I hear a condom wrapper tear, and then there’s a quick spike of pain when he enters me in one deep, rough thrust. I release a raw, ragged cry, and he reaches around me to stimulate my clit.
I come again on a scream, my pleasure ripping through me in a tidal wave. My inner muscles contract around him. He growls, and his fingers bite into my hips, hard enough to leave a mark.
I want him to mark me. I love being owned by Dane, and I’ll proudly wear his bruises.
As he fucks me hard and deep, I give myself over to him completely. I lose count of my orgasms. I’m not sure if they’re even separate peaks. There’s only relentless ecstasy, and every moment of him inside me feels like the most perfect peace.
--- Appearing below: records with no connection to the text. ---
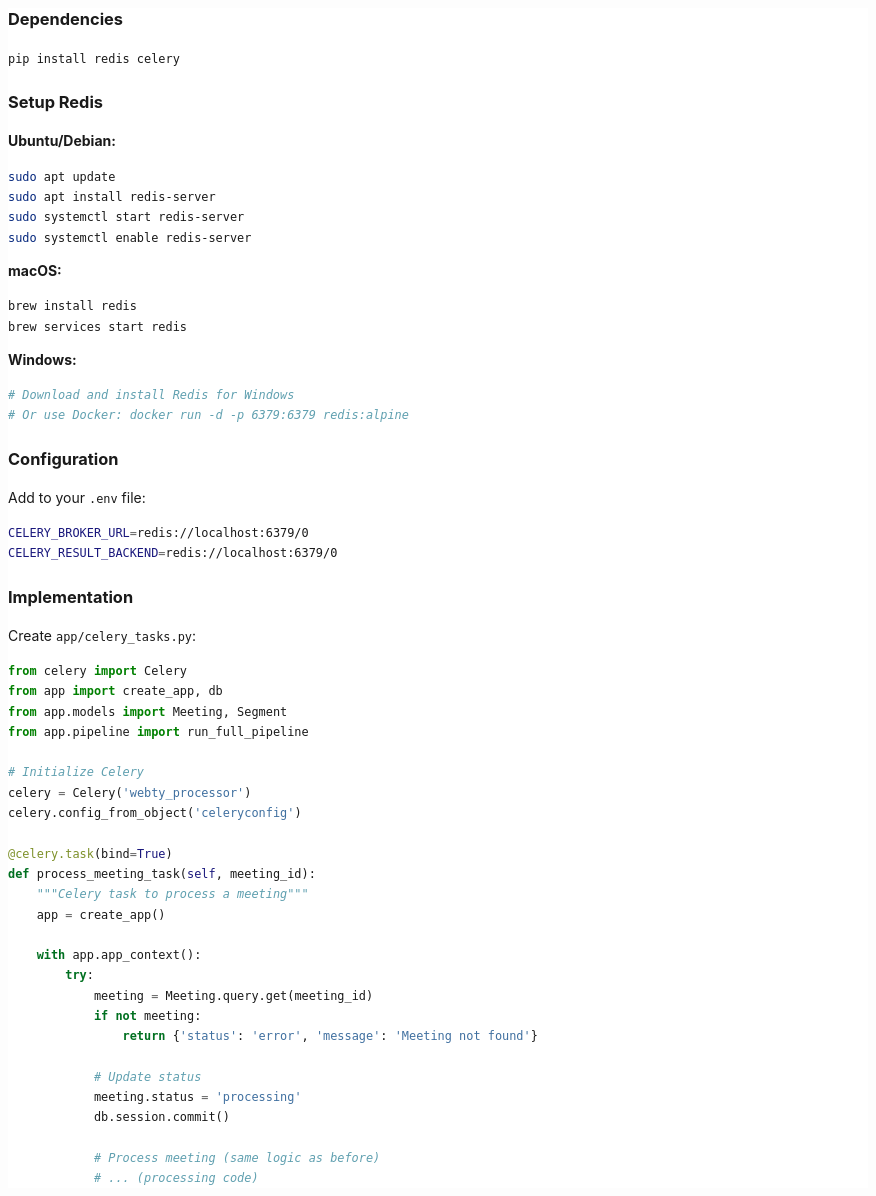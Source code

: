 ### Dependencies

```bash
pip install redis celery
```

### Setup Redis

**Ubuntu/Debian:**
```bash
sudo apt update
sudo apt install redis-server
sudo systemctl start redis-server
sudo systemctl enable redis-server
```

**macOS:**
```bash
brew install redis
brew services start redis
```

**Windows:**
```bash
# Download and install Redis for Windows
# Or use Docker: docker run -d -p 6379:6379 redis:alpine
```

### Configuration

Add to your `.env` file:
```bash
CELERY_BROKER_URL=redis://localhost:6379/0
CELERY_RESULT_BACKEND=redis://localhost:6379/0
```

### Implementation

Create `app/celery_tasks.py`:

```python
from celery import Celery
from app import create_app, db
from app.models import Meeting, Segment
from app.pipeline import run_full_pipeline

# Initialize Celery
celery = Celery('webty_processor')
celery.config_from_object('celeryconfig')

@celery.task(bind=True)
def process_meeting_task(self, meeting_id):
    """Celery task to process a meeting"""
    app = create_app()
    
    with app.app_context():
        try:
            meeting = Meeting.query.get(meeting_id)
            if not meeting:
                return {'status': 'error', 'message': 'Meeting not found'}
            
            # Update status
            meeting.status = 'processing'
            db.session.commit()
            
            # Process meeting (same logic as before)
            # ... (processing code)
```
My pussy flutters around him helplessly, and I sob into the gag as sensation and emotion overwhelm me.
He roars out his release, and he thrusts deep one last time. He keeps me pinned there for a long minute as his cock pulses inside me. We linger in our mutual pleasure, our bodies connected in the most intimate way possible.
This is exactly where I want to be.
I’m his, and he’s mine.
Our souls are bound by darkness, and in this safe space, we can indulge in it together without shame.